Sickle Cell Anemia is a painful disease that stays with the sufferer for life, decreases life expectency and causes eventual organ failure and strokes.

5 comments

  1. William Gruff (138 comments) says:

    Sickle Cell Anaemia isn’t a condition that has been suffered, historically, by English people; it is yet another of the benefits of ‘diversity’ amongst the people of England. There is relatively little ‘diversity’ in Sc*tland so the failure of NICE to address the problem is understandable.

  2. Linda Ryan (1 comments) says:

    Surely providing the Sickle Cell patients with tablets instead of the daily injections would benefit the English Health system; costing them less in the patients hospital visits and supplies. So benefiting all!

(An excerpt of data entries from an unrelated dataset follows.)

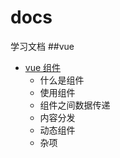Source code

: # docs
学习文档
##vue
 - [vue 组件](https://github.com/hekui/docs/blob/master/vue.md)
    - 什么是组件
    - 使用组件
    - 组件之间数据传递
    - 内容分发
    - 动态组件
    - 杂项
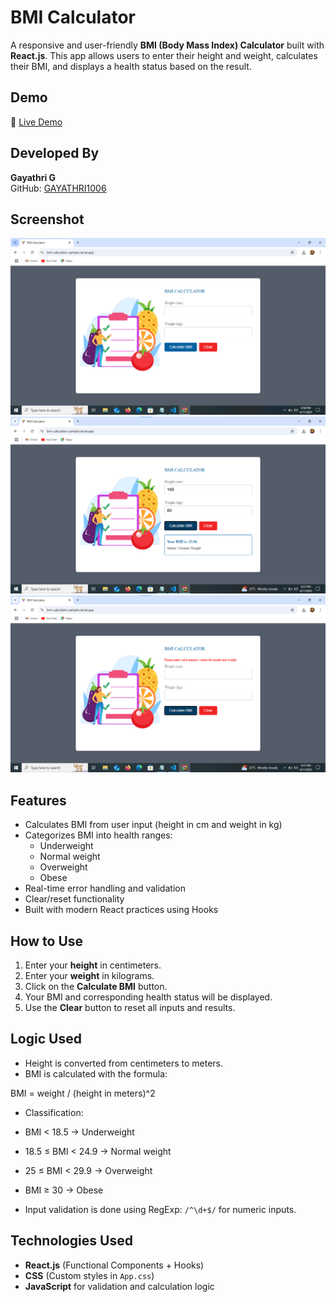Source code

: # BMI Calculator 

A responsive and user-friendly **BMI (Body Mass Index) Calculator** built with **React.js**. This app allows users to enter their height and weight, calculates their BMI, and displays a health status based on the result.

## Demo

🔗 [Live Demo](https://bmi-calculator-sample.vercel.app/)  

## Developed By
**Gayathri G**  
GitHub: [GAYATHRI1006](https://github.com/GAYATHRI1006)

## Screenshot

![BMI Calculator Screenshot](bmi1.png)  
![BMI Calculator Screenshot](bmi2.png)  
![BMI Calculator Screenshot](bmi3.png)  

## Features

- Calculates BMI from user input (height in cm and weight in kg)
- Categorizes BMI into health ranges:
  - Underweight
  - Normal weight
  - Overweight
  - Obese
- Real-time error handling and validation
- Clear/reset functionality
- Built with modern React practices using Hooks

## How to Use

1. Enter your **height** in centimeters.
2. Enter your **weight** in kilograms.
3. Click on the **Calculate BMI** button.
4. Your BMI and corresponding health status will be displayed.
5. Use the **Clear** button to reset all inputs and results.

## Logic Used

- Height is converted from centimeters to meters.
- BMI is calculated with the formula:

BMI = weight / (height in meters)^2

- Classification:
- BMI < 18.5 → Underweight
- 18.5 ≤ BMI < 24.9 → Normal weight
- 25 ≤ BMI < 29.9 → Overweight
- BMI ≥ 30 → Obese

- Input validation is done using RegExp: `/^\d+$/` for numeric inputs.

## Technologies Used

- **React.js** (Functional Components + Hooks)
- **CSS** (Custom styles in `App.css`)
- **JavaScript** for validation and calculation logic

  3. wonkotsane (1133 comments) says:

    The parents give the injections at home so I guess the hospital visits are negligible.

  4. M Anderson (47 comments) says:

    Sickle cell anaemia mostly affects people from Africa and the Carribean! So I can’t wait to hear Trevor Phillips, Dianne Abbott, Paul Boateng, and whatshername…oh Alibi whatsit start ranting and raving about NICE!! Oh dear, they can’t ‘cos they espouse political correctness and NICE policies! See people, (Phillips, Abbott et al) if you condone evil it catches up to you in the end! What a pity that you can’t come out and scream and shout when it’s English people dying ah?

  5. P.Allen (1 comments) says:

    I am a person with Sickle Cell living in US. This disease is not soley an “African” disease, it is seen all over the world, and is life threatening. The pain that a patient (men, women and children) endures is so disabling any treatment given is appreciated. Think about the person, with the blood disease they are born with without choice, and treat that person, that human, that soul…please!